## The task
In the copy, include no images. Reproduce the entries exactly.

## Provided records

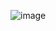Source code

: ![image](https://user-images.githubusercontent.com/71881747/145594394-2db57611-757b-4dc6-930f-6cc9b5f0bd42.png)
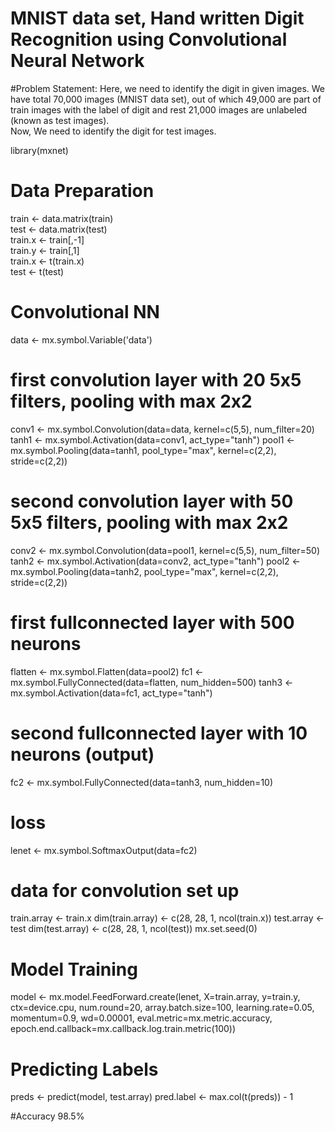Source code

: 
# MNIST data set, Hand written Digit Recognition using Convolutional Neural Network

#Problem Statement:
Here, we need to identify the digit in given images. 
We have total 70,000 images (MNIST data set), out of which 49,000 are part of train images with the label of digit and rest 21,000 images are unlabeled (known as test images).   
Now, We need to identify the digit for test images.   

library(mxnet)  

# Data Preparation  
train <- data.matrix(train)  
test <- data.matrix(test)  
train.x <- train[,-1]  
train.y <- train[,1]  
train.x <- t(train.x)  
test <- t(test)  

# Convolutional NN
data <- mx.symbol.Variable('data')
# first convolution layer with 20 5x5 filters, pooling with max 2x2 
conv1 <- mx.symbol.Convolution(data=data, kernel=c(5,5), num_filter=20)
tanh1 <- mx.symbol.Activation(data=conv1, act_type="tanh")
pool1 <- mx.symbol.Pooling(data=tanh1, pool_type="max",
                            kernel=c(2,2), stride=c(2,2))

# second convolution layer with 50 5x5 filters, pooling with max 2x2
conv2 <- mx.symbol.Convolution(data=pool1, kernel=c(5,5), num_filter=50)
tanh2 <- mx.symbol.Activation(data=conv2, act_type="tanh")
pool2 <- mx.symbol.Pooling(data=tanh2, pool_type="max",
                            kernel=c(2,2), stride=c(2,2))

# first fullconnected layer with 500 neurons
flatten <- mx.symbol.Flatten(data=pool2)
fc1 <- mx.symbol.FullyConnected(data=flatten, num_hidden=500)
tanh3 <- mx.symbol.Activation(data=fc1, act_type="tanh")

# second fullconnected layer with 10 neurons (output)
fc2 <- mx.symbol.FullyConnected(data=tanh3, num_hidden=10)
# loss
lenet <- mx.symbol.SoftmaxOutput(data=fc2)

# data for convolution set up
train.array <- train.x
dim(train.array) <- c(28, 28, 1, ncol(train.x))
test.array <- test
dim(test.array) <- c(28, 28, 1, ncol(test))
mx.set.seed(0)

# Model Training
model <- mx.model.FeedForward.create(lenet, X=train.array, y=train.y,
                                      ctx=device.cpu, num.round=20, array.batch.size=100,
                                      learning.rate=0.05, momentum=0.9, wd=0.00001,
                                      eval.metric=mx.metric.accuracy,
                                      epoch.end.callback=mx.callback.log.train.metric(100))

# Predicting Labels
preds <- predict(model, test.array)
pred.label <- max.col(t(preds)) - 1

#Accuracy 98.5%

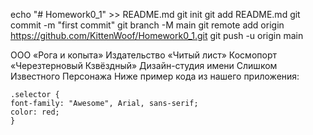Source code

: echo "# Homework0_1" >> README.md
git init
git add README.md
git commit -m "first commit"
git branch -M main
git remote add origin https://github.com/KittenWoof/Homework0_1.git
git push -u origin main

ООО «Рога и копыта»
Издательство «Читый лист»
Космопорт «Черезтерновый Кзвёздный»
Дизайн-студия имени Слишком Известного Персонажа
Ниже пример кода из нашего приложения:

    .selector {
    font-family: "Awesome", Arial, sans-serif;
    color: red;
    }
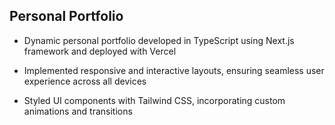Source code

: ## Personal Portfolio

- Dynamic personal portfolio developed in TypeScript using Next.js framework and deployed with Vercel

- Implemented responsive and interactive layouts, ensuring seamless user experience across all devices

- Styled UI components with Tailwind CSS, incorporating custom animations and transitions
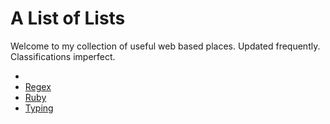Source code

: # A List of Lists

Welcome to my collection of useful web based places. Updated frequently. Classifications imperfect.

* [](lists/regex.md)
* [Regex](lists/regex.md)
* [Ruby](lists/ruby.md)
* [Typing](lists/typing.md)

## Response area
Source code

: ![image](https://user-images.githubusercontent.com/71881747/145594394-2db57611-757b-4dc6-930f-6cc9b5f0bd42.png)
Source code

: 
# MNIST data set, Hand written Digit Recognition using Convolutional Neural Network

#Problem Statement:
Here, we need to identify the digit in given images. 
We have total 70,000 images (MNIST data set), out of which 49,000 are part of train images with the label of digit and rest 21,000 images are unlabeled (known as test images).   
Now, We need to identify the digit for test images.   

library(mxnet)  

# Data Preparation  
train <- data.matrix(train)  
test <- data.matrix(test)  
train.x <- train[,-1]  
train.y <- train[,1]  
train.x <- t(train.x)  
test <- t(test)  

# Convolutional NN
data <- mx.symbol.Variable('data')
# first convolution layer with 20 5x5 filters, pooling with max 2x2 
conv1 <- mx.symbol.Convolution(data=data, kernel=c(5,5), num_filter=20)
tanh1 <- mx.symbol.Activation(data=conv1, act_type="tanh")
pool1 <- mx.symbol.Pooling(data=tanh1, pool_type="max",
                            kernel=c(2,2), stride=c(2,2))

# second convolution layer with 50 5x5 filters, pooling with max 2x2
conv2 <- mx.symbol.Convolution(data=pool1, kernel=c(5,5), num_filter=50)
tanh2 <- mx.symbol.Activation(data=conv2, act_type="tanh")
pool2 <- mx.symbol.Pooling(data=tanh2, pool_type="max",
                            kernel=c(2,2), stride=c(2,2))

# first fullconnected layer with 500 neurons
flatten <- mx.symbol.Flatten(data=pool2)
fc1 <- mx.symbol.FullyConnected(data=flatten, num_hidden=500)
tanh3 <- mx.symbol.Activation(data=fc1, act_type="tanh")

# second fullconnected layer with 10 neurons (output)
fc2 <- mx.symbol.FullyConnected(data=tanh3, num_hidden=10)
# loss
lenet <- mx.symbol.SoftmaxOutput(data=fc2)

# data for convolution set up
train.array <- train.x
dim(train.array) <- c(28, 28, 1, ncol(train.x))
test.array <- test
dim(test.array) <- c(28, 28, 1, ncol(test))
mx.set.seed(0)

# Model Training
model <- mx.model.FeedForward.create(lenet, X=train.array, y=train.y,
                                      ctx=device.cpu, num.round=20, array.batch.size=100,
                                      learning.rate=0.05, momentum=0.9, wd=0.00001,
                                      eval.metric=mx.metric.accuracy,
                                      epoch.end.callback=mx.callback.log.train.metric(100))

# Predicting Labels
preds <- predict(model, test.array)
pred.label <- max.col(t(preds)) - 1

#Accuracy 98.5%

Source code

: echo "# Homework0_1" >> README.md
git init
git add README.md
git commit -m "first commit"
git branch -M main
git remote add origin https://github.com/KittenWoof/Homework0_1.git
git push -u origin main

ООО «Рога и копыта»
Издательство «Читый лист»
Космопорт «Черезтерновый Кзвёздный»
Дизайн-студия имени Слишком Известного Персонажа
Ниже пример кода из нашего приложения:

    .selector {
    font-family: "Awesome", Arial, sans-serif;
    color: red;
    }
Source code

: ## Personal Portfolio

- Dynamic personal portfolio developed in TypeScript using Next.js framework and deployed with Vercel

- Implemented responsive and interactive layouts, ensuring seamless user experience across all devices

- Styled UI components with Tailwind CSS, incorporating custom animations and transitions
Source code

: # A List of Lists

Welcome to my collection of useful web based places. Updated frequently. Classifications imperfect.

* [](lists/regex.md)
* [Regex](lists/regex.md)
* [Ruby](lists/ruby.md)
* [Typing](lists/typing.md)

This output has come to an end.